The line of demarcation between the burned and the unburned areas seemed extraordinarily well defined. Bob looked closer and saw that this definition was due to a peculiar path, perhaps two yards wide. It looked as though some one had gone along there with a huge broom, sweeping as one would sweep a path in deep dust. Only in this case the broom must have been a powerful implement as well as one of wide reach. The brushed marks went not only through the carpet of pine needles, but through the tarweed, the snow brush, the manzañita. This was technically the fire line. At the sight of the positiveness with which it had checked the spread of the flames, Bob's spirits rose.
"They seem to have stopped it here easy enough, already," he cried.
"Being as how this is the windward side of the fire, and on a down slope, I should think they might," remarked Jack Pollock drily.
Bob chuckled and glanced at the girl.
"I'm finding out every day how little I know," said he; "at my age, too!"
"The hard work is down wind," said Amy.
"Of course."
They entered the burned area, and climbed on up the hill. Though evidently here the ferocity of the conflagration had passed, it had left its rear guard behind. Fallen trees still blazed; standing trees flamed like torches—but all harmlessly within the magic circle drawn by the desperate quick work of the rangers. They threaded their way cautiously among these isolated fires, watching lest some dead giant should fall across their path. The ground smoked under their feet. Against the background of a faint and distant roaring, which now made itself evident, the immediate surroundings seemed very quiet. The individual cracklings of flames were an undertone. Only once in a while a dull heavy crash smote the air as some great tree gave up the unequal struggle.

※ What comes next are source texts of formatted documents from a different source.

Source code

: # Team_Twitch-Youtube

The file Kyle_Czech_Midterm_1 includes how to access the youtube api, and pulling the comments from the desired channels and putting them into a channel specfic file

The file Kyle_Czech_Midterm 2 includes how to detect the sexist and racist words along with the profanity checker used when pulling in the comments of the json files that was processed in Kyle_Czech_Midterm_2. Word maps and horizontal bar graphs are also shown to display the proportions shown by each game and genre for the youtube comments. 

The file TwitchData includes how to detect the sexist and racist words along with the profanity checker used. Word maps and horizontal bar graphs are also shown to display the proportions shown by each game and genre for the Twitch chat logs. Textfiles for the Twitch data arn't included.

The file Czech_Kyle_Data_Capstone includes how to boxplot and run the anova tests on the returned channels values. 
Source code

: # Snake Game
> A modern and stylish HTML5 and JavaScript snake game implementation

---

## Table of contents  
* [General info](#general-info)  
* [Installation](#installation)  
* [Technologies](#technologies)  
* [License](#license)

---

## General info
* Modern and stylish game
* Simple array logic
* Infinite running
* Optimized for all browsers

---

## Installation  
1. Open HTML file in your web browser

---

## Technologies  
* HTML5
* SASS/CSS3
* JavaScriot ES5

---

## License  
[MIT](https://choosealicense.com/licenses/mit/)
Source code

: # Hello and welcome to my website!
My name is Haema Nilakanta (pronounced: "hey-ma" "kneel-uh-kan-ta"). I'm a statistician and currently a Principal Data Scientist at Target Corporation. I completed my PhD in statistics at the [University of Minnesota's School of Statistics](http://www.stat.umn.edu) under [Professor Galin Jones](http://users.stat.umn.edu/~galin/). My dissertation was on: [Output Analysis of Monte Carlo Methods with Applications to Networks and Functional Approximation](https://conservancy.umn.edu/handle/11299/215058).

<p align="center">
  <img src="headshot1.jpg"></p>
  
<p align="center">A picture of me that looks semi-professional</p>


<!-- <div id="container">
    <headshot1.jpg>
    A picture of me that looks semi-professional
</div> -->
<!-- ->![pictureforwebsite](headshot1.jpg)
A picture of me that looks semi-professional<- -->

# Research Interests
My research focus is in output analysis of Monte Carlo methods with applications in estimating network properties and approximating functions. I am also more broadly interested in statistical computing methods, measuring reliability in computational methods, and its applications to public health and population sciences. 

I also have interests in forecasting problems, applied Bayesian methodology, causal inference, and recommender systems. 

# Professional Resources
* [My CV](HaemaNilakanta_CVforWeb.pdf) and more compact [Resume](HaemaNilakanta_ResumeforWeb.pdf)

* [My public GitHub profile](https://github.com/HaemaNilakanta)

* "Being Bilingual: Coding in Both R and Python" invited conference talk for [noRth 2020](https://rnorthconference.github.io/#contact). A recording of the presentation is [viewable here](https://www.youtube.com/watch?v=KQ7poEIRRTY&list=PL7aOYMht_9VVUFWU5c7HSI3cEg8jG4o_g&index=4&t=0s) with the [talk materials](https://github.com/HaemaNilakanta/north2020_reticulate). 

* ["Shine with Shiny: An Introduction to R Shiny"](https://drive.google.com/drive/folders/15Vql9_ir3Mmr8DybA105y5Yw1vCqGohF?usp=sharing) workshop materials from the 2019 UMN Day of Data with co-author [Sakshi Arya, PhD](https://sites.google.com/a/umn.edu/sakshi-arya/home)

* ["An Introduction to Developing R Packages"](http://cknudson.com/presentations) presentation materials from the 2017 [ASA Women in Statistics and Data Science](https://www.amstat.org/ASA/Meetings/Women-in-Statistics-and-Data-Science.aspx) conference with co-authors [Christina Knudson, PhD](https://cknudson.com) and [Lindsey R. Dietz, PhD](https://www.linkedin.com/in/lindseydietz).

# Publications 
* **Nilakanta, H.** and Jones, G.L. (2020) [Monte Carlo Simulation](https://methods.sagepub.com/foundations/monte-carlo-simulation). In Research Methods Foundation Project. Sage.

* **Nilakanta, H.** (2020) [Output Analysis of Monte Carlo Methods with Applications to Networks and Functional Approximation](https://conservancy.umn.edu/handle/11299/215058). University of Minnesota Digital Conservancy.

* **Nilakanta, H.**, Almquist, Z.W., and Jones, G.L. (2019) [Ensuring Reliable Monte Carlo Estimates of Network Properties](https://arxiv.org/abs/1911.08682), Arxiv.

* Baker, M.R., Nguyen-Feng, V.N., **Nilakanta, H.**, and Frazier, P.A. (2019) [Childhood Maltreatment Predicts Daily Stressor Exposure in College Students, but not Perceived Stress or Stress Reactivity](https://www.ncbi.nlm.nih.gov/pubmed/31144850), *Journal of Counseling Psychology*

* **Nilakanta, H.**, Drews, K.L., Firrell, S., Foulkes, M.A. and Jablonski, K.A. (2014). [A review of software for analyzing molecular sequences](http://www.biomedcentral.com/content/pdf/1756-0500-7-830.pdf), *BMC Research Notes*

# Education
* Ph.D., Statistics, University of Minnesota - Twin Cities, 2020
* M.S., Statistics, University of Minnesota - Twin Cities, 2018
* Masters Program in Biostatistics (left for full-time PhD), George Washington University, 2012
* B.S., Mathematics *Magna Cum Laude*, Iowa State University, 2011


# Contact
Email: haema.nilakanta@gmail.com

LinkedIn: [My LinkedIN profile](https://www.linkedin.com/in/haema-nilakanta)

They passed as rapidly as they could through this stricken field. The night had fallen, but the forest was still bright, the trail still plain. They followed it for an hour until it had topped the lower ridge.
Then far ahead, down through the dark trunks of trees, they saw, wavering, flickering, leaping and dying, a line of fire. In some places it was a dozen feet high; in others it sank to within a few inches of the ground—but nowhere could the eye discern an opening through it. A roar and a crackling filled the air. Sparks were shooting upward in the suction. A blast of heat rushed against Bob's cheek. All at once he realized that a forest fire was not a widespread general conflagration, like the burning of a city block. It was a line of battle, a ring of flame advancing steadily. All they had passed had been negligible. Here was the true enemy, now charging rapidly through the dry, inflammable low growth, now creeping stealthily in the needles and among the rocks; always making way, always gathering itself for one of its wild leaps which should lay an entire new province under its ravaging. Somewhere on the other side of that ring of fire were four men. They were trying to cut a lane over which the fire could not leap.